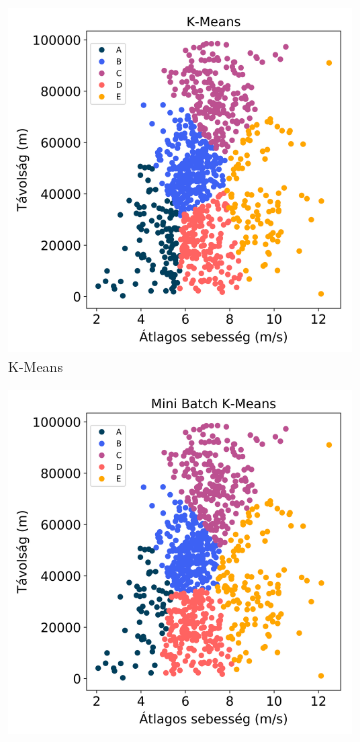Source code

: \begin{figure}[!h]
	\centering
	\begin{subfigure}{.5\linewidth}
		\centering
		\includegraphics[width=\textwidth,keepaspectratio]{kepek/clustering/age_group_0_kmeans_results.png}
		\caption{K-Means}
		\label{subfig:clusteringAgeGroupNullKmeans}
	\end{subfigure}%
	\begin{subfigure}{.5\linewidth}
		\centering
		\includegraphics[width=\textwidth,keepaspectratio]{kepek/clustering/age_group_0_minibatch_results.png}

\end{subfigure}
\end{figure}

============================================================

__What is needed__
Your copy of the records above should be exact and contain no pictures.

__Written answer__
Source code

: \begin{figure}[!h]
	\centering
	\begin{subfigure}{.5\linewidth}
		\centering
		\includegraphics[width=\textwidth,keepaspectratio]{kepek/clustering/age_group_0_kmeans_results.png}
		\caption{K-Means}
		\label{subfig:clusteringAgeGroupNullKmeans}
	\end{subfigure}%
	\begin{subfigure}{.5\linewidth}
		\centering
		\includegraphics[width=\textwidth,keepaspectratio]{kepek/clustering/age_group_0_minibatch_results.png}

\end{subfigure}
\end{figure}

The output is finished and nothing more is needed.